Hello Ren Family!
I am at my office and just finished the final piece for this Sunday’s service. Filming has been fun but is quite exhausting. We shot the worship Monday night. My sermon was Thursday and today I did the opening and closing pieces. I really hope everyone is encouraged by the service. I’m praying much that God would really move upon hearts as they watch.
The online video stream is Sunday at 11am. You can access the link on our homepage Sunday morning. We also send out an email with the link a few minutes before service. If for whatever reason you cannot watch at 11am you can still access the service later in the day on YouTube. Again, you’ll find the link posted on the homepage of our website www.renchurchri.org.
I’ve been trying to keep services on the shorter side. I think my Easter sermon was 27 minutes. Some might call that an Easter miracle, ha! This Sunday my sermon is 34 minutes. I do want to let you know that there is a longer closing piece this week (18 minutes) because there are several very important things I needed to share about our response to the pandemic and practical matters related to the church.
I have some exciting ideas for services in the coming weeks to showcase the faces of Ren. I’ve been feeling like the weekly services have too much “Scott” in them. This is partly because we are making every effort to limit the numbers of people involved in the service production for safety reasons. That’s why you’ll even see me in the band this Sunday playing electric guitar—like the old days when I’d play guitar and then preach. But get ready to see many of the familiar faces of Ren sharing stories of grace from their living rooms and backyards in the weeks to come.
The last thing I want to share is essentially what I talk about in the extra 18 minutes at the end of the service this Sunday. It’s about our response to the pandemic. I don’t mean just trusting God and not being fearful, as we often talk about. But how should we respond to all this sickness and death? The governor shared that 2000-4000 people are expected to die in Rhode Island. She is hopeful it will be on the lower side of that estimate but I was really burdened by this prediction. There are hundreds of people struggling for their lives. The peak is predicted to be May 3rd and hospitals are dreading an overwhelming surge. What can we do?
Pray.
I’m not talking about sending our thoughts and prayers to the sick in some empty fashion. I’m talking about real prayer. Intercession. The wrestling prayer we read about in Scripture (Col 4). In the book of James we are told what to do when confronted with sickness. It doesn’t tell us that we should just passively accept it as the will of God. It urges us to pray. It says the prayer of faith will heal the sick!

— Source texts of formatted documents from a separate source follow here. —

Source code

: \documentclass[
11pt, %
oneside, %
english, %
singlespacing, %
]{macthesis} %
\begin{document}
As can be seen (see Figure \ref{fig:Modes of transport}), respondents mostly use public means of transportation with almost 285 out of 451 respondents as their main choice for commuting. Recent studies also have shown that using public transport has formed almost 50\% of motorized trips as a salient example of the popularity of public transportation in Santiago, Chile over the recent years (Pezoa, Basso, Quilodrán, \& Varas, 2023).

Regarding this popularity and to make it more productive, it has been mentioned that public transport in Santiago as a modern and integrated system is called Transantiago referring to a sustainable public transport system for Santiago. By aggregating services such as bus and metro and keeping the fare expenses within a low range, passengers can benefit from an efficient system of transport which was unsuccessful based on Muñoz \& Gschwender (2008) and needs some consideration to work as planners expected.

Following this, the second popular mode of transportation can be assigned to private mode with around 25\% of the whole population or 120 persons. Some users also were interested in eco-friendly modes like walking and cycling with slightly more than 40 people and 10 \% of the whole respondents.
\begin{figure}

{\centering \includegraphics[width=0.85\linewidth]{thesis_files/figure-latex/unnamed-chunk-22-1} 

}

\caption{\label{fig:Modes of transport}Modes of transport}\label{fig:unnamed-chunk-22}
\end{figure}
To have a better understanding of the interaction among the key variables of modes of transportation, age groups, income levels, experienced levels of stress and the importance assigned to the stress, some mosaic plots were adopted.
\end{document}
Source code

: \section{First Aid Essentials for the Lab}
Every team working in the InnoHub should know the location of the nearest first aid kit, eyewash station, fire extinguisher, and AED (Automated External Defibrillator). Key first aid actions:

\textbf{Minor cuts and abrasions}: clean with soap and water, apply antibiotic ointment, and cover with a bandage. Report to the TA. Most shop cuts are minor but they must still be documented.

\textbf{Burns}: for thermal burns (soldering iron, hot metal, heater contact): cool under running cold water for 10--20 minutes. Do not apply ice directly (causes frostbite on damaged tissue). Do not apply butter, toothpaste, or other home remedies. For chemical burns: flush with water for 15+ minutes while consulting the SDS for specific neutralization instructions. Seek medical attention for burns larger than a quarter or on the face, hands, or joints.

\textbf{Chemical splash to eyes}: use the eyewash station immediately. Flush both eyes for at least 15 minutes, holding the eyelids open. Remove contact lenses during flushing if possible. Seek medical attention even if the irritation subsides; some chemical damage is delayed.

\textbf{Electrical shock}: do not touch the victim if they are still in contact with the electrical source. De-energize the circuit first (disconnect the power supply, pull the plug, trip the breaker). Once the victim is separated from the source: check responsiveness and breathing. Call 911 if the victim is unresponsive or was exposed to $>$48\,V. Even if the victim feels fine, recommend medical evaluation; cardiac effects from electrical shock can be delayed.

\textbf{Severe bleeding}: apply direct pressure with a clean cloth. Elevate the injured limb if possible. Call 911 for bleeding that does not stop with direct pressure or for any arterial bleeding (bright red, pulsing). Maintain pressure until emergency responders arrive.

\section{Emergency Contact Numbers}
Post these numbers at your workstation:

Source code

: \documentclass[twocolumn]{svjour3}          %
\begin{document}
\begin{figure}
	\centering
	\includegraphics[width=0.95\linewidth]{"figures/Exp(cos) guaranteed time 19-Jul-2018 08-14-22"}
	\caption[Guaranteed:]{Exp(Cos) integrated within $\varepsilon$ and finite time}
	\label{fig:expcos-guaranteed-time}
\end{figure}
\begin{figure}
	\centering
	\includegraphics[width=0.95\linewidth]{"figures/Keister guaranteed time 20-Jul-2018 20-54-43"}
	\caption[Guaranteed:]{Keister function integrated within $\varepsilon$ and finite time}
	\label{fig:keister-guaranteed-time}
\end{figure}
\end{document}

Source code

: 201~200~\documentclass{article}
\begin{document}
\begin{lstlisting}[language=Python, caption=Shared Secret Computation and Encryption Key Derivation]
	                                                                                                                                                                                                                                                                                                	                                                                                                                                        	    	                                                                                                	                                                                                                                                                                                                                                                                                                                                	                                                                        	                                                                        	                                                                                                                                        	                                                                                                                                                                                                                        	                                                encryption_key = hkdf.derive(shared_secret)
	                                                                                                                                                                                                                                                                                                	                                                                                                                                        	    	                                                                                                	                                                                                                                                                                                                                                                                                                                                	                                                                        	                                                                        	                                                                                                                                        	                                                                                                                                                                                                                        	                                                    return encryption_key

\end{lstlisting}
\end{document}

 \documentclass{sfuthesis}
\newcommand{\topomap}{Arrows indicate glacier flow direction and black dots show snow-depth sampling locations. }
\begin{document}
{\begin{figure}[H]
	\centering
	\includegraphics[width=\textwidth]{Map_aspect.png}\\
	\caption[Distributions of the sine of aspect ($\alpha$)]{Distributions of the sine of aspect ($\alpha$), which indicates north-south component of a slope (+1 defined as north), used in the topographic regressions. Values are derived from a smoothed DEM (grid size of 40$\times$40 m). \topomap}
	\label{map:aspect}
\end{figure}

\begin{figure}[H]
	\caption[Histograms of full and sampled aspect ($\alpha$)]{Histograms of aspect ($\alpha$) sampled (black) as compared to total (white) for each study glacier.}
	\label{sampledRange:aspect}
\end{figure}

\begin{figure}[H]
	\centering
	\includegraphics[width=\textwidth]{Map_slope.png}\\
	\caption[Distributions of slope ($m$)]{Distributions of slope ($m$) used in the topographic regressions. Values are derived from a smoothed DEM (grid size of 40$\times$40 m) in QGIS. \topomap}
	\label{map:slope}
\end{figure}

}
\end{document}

Again, this is what I talk about at the end of service this week but I want to just plant the seed now in your mind to be thinking about. I believe that our collective prayer and fasting and crying for people who are staggering toward death in our Rhode Island hospitals can make a huge difference (James 5). This isn’t a time for us to passively sit back and do nothing. God has given us the weapon of prayer to put to use in praying for the many dear souls who are fighting for their lives. If they are fighting for their lives I want to be fighting with them on their behalf with prayers and supplications—for the healing of body and spirit.
I’ll leave you with one verse from Lamentations to ponder. The context is a little different but the urgency is the same. The pandemic, thankfully, is not affecting children much but it is affecting the elderly. May God move us with compassion to pray mightily on their behalf! May we think of them as our grandmothers and grandfathers. May we weep for them.
O wall of the daughter of Zion, let tears stream down like a torrent day and night! Give yourself no rest, your eyes no respite! "Arise, cry out in the night, at the beginning of the night watches! Pour out your heart like water before the presence of the Lord! Lift your hands to him for the lives of your children, who faint for hunger at the head of every street." - Lamentations 2:18-19
Thanks for reading. Respond back if you want to share something or have a question. Know that I am covering you with many prayers during this difficult season. I love you all.